### SOURCE RECORDS

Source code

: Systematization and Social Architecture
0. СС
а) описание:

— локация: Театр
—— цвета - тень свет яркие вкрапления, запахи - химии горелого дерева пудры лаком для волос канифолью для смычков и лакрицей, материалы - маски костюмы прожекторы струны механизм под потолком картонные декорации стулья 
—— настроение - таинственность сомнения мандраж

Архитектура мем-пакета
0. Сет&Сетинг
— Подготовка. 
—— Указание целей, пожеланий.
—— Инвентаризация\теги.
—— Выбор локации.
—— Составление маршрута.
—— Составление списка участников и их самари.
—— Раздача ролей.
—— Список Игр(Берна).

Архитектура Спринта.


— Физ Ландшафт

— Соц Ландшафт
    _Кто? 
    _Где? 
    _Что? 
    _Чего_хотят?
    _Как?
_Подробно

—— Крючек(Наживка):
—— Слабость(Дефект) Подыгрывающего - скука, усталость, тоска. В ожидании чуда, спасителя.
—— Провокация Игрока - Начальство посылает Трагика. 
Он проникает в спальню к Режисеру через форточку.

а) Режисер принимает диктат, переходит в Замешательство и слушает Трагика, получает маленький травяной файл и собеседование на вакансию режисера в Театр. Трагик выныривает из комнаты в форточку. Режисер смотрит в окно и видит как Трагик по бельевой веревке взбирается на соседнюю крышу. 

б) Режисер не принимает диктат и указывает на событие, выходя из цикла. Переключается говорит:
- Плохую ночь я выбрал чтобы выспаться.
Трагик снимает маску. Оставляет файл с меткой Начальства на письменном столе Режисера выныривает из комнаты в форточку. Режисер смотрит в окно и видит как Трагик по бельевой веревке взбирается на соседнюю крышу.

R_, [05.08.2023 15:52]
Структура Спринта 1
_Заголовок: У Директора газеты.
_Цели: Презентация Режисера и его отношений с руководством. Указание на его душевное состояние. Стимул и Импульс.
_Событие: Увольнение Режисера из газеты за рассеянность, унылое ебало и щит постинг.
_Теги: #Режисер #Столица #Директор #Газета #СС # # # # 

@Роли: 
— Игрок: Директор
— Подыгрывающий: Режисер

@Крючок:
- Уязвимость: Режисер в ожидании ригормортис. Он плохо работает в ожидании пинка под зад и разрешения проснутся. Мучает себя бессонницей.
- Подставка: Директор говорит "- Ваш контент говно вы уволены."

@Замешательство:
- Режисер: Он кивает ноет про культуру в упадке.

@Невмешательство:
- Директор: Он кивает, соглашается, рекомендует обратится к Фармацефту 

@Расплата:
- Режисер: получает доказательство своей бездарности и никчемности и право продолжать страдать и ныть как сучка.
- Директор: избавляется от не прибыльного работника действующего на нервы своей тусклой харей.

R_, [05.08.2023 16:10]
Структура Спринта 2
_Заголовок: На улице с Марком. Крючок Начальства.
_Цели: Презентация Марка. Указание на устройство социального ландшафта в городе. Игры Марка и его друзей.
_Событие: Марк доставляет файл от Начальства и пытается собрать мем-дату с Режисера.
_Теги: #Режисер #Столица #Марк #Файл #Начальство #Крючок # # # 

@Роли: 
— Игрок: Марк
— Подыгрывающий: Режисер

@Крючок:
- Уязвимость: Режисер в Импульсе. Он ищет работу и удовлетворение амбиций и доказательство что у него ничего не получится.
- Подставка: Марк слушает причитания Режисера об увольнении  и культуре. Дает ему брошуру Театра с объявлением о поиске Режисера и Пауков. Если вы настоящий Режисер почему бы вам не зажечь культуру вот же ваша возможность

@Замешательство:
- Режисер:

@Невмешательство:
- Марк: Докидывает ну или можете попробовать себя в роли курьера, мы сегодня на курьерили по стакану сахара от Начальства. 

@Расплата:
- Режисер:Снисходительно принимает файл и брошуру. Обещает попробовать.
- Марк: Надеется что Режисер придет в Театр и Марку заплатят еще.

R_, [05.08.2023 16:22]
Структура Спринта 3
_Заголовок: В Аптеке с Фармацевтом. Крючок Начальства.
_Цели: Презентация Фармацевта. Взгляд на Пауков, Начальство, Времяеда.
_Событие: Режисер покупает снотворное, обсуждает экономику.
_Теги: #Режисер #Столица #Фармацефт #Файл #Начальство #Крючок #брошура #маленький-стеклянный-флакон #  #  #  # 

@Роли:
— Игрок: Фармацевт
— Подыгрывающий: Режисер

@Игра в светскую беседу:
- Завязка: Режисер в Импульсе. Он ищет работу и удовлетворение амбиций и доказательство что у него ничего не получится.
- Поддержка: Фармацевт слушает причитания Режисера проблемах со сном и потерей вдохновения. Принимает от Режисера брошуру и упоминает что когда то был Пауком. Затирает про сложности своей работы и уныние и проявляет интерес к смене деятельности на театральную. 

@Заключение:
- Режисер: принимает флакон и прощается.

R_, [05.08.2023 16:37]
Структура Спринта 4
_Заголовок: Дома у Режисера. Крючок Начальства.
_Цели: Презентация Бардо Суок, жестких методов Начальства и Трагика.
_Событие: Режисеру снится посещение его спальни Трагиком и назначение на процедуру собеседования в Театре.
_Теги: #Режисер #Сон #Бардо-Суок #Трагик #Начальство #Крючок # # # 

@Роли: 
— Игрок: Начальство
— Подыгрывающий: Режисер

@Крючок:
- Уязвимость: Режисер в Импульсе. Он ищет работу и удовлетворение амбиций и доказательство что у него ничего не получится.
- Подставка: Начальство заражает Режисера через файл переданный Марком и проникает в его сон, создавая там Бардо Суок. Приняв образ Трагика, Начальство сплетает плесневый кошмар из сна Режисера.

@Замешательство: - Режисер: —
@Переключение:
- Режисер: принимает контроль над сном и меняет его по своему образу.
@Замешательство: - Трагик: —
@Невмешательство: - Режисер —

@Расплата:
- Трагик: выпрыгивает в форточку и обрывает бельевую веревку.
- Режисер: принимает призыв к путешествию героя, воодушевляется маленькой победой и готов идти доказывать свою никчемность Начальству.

### HOW TO COMPLETE THIS TASK
Set the listing above down once more in full, exactly as it is.

### OUTPUT OF THE EXERCISE
Source code

: Systematization and Social Architecture
0. СС
а) описание:

— локация: Театр
—— цвета - тень свет яркие вкрапления, запахи - химии горелого дерева пудры лаком для волос канифолью для смычков и лакрицей, материалы - маски костюмы прожекторы струны механизм под потолком картонные декорации стулья 
—— настроение - таинственность сомнения мандраж

Архитектура мем-пакета
0. Сет&Сетинг
— Подготовка. 
—— Указание целей, пожеланий.
—— Инвентаризация\теги.
—— Выбор локации.
—— Составление маршрута.
—— Составление списка участников и их самари.
—— Раздача ролей.
—— Список Игр(Берна).

Архитектура Спринта.


— Физ Ландшафт

— Соц Ландшафт
    _Кто? 
    _Где? 
    _Что? 
    _Чего_хотят?
    _Как?
_Подробно

—— Крючек(Наживка):
—— Слабость(Дефект) Подыгрывающего - скука, усталость, тоска. В ожидании чуда, спасителя.
—— Провокация Игрока - Начальство посылает Трагика. 
Он проникает в спальню к Режисеру через форточку.

а) Режисер принимает диктат, переходит в Замешательство и слушает Трагика, получает маленький травяной файл и собеседование на вакансию режисера в Театр. Трагик выныривает из комнаты в форточку. Режисер смотрит в окно и видит как Трагик по бельевой веревке взбирается на соседнюю крышу. 

б) Режисер не принимает диктат и указывает на событие, выходя из цикла. Переключается говорит:
- Плохую ночь я выбрал чтобы выспаться.
Трагик снимает маску. Оставляет файл с меткой Начальства на письменном столе Режисера выныривает из комнаты в форточку. Режисер смотрит в окно и видит как Трагик по бельевой веревке взбирается на соседнюю крышу.

R_, [05.08.2023 15:52]
Структура Спринта 1
_Заголовок: У Директора газеты.
_Цели: Презентация Режисера и его отношений с руководством. Указание на его душевное состояние. Стимул и Импульс.
_Событие: Увольнение Режисера из газеты за рассеянность, унылое ебало и щит постинг.
_Теги: #Режисер #Столица #Директор #Газета #СС # # # # 

@Роли: 
— Игрок: Директор
— Подыгрывающий: Режисер

@Крючок:
- Уязвимость: Режисер в ожидании ригормортис. Он плохо работает в ожидании пинка под зад и разрешения проснутся. Мучает себя бессонницей.
- Подставка: Директор говорит "- Ваш контент говно вы уволены."

@Замешательство:
- Режисер: Он кивает ноет про культуру в упадке.

@Невмешательство:
- Директор: Он кивает, соглашается, рекомендует обратится к Фармацефту 

@Расплата:
- Режисер: получает доказательство своей бездарности и никчемности и право продолжать страдать и ныть как сучка.
- Директор: избавляется от не прибыльного работника действующего на нервы своей тусклой харей.

R_, [05.08.2023 16:10]
Структура Спринта 2
_Заголовок: На улице с Марком. Крючок Начальства.
_Цели: Презентация Марка. Указание на устройство социального ландшафта в городе. Игры Марка и его друзей.
_Событие: Марк доставляет файл от Начальства и пытается собрать мем-дату с Режисера.
_Теги: #Режисер #Столица #Марк #Файл #Начальство #Крючок # # # 

@Роли: 
— Игрок: Марк
— Подыгрывающий: Режисер

@Крючок:
- Уязвимость: Режисер в Импульсе. Он ищет работу и удовлетворение амбиций и доказательство что у него ничего не получится.
- Подставка: Марк слушает причитания Режисера об увольнении  и культуре. Дает ему брошуру Театра с объявлением о поиске Режисера и Пауков. Если вы настоящий Режисер почему бы вам не зажечь культуру вот же ваша возможность

@Замешательство:
- Режисер:

@Невмешательство:
- Марк: Докидывает ну или можете попробовать себя в роли курьера, мы сегодня на курьерили по стакану сахара от Начальства. 

@Расплата:
- Режисер:Снисходительно принимает файл и брошуру. Обещает попробовать.
- Марк: Надеется что Режисер придет в Театр и Марку заплатят еще.

R_, [05.08.2023 16:22]
Структура Спринта 3
_Заголовок: В Аптеке с Фармацевтом. Крючок Начальства.
_Цели: Презентация Фармацевта. Взгляд на Пауков, Начальство, Времяеда.
_Событие: Режисер покупает снотворное, обсуждает экономику.
_Теги: #Режисер #Столица #Фармацефт #Файл #Начальство #Крючок #брошура #маленький-стеклянный-флакон #  #  #  # 

@Роли:
— Игрок: Фармацевт
— Подыгрывающий: Режисер

@Игра в светскую беседу:
- Завязка: Режисер в Импульсе. Он ищет работу и удовлетворение амбиций и доказательство что у него ничего не получится.
- Поддержка: Фармацевт слушает причитания Режисера проблемах со сном и потерей вдохновения. Принимает от Режисера брошуру и упоминает что когда то был Пауком. Затирает про сложности своей работы и уныние и проявляет интерес к смене деятельности на театральную. 

@Заключение:
- Режисер: принимает флакон и прощается.

R_, [05.08.2023 16:37]
Структура Спринта 4
_Заголовок: Дома у Режисера. Крючок Начальства.
_Цели: Презентация Бардо Суок, жестких методов Начальства и Трагика.
_Событие: Режисеру снится посещение его спальни Трагиком и назначение на процедуру собеседования в Театре.
_Теги: #Режисер #Сон #Бардо-Суок #Трагик #Начальство #Крючок # # # 

@Роли: 
— Игрок: Начальство
— Подыгрывающий: Режисер

@Крючок:
- Уязвимость: Режисер в Импульсе. Он ищет работу и удовлетворение амбиций и доказательство что у него ничего не получится.
- Подставка: Начальство заражает Режисера через файл переданный Марком и проникает в его сон, создавая там Бардо Суок. Приняв образ Трагика, Начальство сплетает плесневый кошмар из сна Режисера.

@Замешательство: - Режисер: —
@Переключение:
- Режисер: принимает контроль над сном и меняет его по своему образу.
@Замешательство: - Трагик: —
@Невмешательство: - Режисер —

@Расплата:
- Трагик: выпрыгивает в форточку и обрывает бельевую веревку.
- Режисер: принимает призыв к путешествию героя, воодушевляется маленькой победой и готов идти доказывать свою никчемность Начальству.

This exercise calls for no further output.